Going through the data below, please show each line containing the string "that".

SOURCE MATERIAL section start

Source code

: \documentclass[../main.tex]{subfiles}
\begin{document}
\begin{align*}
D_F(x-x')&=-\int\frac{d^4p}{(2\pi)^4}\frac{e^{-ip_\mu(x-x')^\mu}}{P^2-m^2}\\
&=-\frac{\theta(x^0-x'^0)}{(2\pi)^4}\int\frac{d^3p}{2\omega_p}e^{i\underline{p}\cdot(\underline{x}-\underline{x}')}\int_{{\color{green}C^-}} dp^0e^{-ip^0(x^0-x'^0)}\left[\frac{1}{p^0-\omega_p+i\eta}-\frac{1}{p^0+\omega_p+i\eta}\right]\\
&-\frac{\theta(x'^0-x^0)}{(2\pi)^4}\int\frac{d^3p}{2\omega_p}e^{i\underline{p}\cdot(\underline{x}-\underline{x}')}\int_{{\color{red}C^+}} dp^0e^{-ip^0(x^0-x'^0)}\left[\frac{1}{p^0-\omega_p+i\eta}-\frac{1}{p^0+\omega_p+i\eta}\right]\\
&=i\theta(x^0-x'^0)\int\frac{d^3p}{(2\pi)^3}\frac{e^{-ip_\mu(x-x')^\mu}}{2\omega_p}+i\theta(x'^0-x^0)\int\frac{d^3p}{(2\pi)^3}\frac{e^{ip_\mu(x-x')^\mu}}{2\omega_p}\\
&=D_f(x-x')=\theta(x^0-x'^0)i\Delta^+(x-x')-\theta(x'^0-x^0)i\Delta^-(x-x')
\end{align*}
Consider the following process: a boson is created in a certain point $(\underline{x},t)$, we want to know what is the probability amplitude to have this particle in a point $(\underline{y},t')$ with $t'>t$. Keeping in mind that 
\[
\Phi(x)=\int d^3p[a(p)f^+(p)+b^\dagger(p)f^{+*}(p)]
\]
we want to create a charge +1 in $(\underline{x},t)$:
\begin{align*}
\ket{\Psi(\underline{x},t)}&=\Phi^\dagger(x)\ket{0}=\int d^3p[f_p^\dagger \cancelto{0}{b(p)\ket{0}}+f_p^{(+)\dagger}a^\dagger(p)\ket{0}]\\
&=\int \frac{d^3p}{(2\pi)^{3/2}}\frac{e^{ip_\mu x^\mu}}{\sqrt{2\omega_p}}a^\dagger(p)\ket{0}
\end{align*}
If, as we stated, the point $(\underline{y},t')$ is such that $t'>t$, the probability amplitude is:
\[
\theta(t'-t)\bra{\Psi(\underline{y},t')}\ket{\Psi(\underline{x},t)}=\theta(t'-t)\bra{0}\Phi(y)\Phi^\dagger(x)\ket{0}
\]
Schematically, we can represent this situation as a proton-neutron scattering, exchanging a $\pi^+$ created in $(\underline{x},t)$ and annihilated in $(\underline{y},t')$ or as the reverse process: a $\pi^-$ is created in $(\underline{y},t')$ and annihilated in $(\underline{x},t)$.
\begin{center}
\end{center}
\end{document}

SOURCE MATERIAL section end

*TASK SOLUTION*.
Consider the following process: a boson is created in a certain point $(\underline{x},t)$, we want to know what is the probability amplitude to have this particle in a point $(\underline{y},t')$ with $t'>t$. Keeping in mind that 
If, as we stated, the point $(\underline{y},t')$ is such that $t'>t$, the probability amplitude is:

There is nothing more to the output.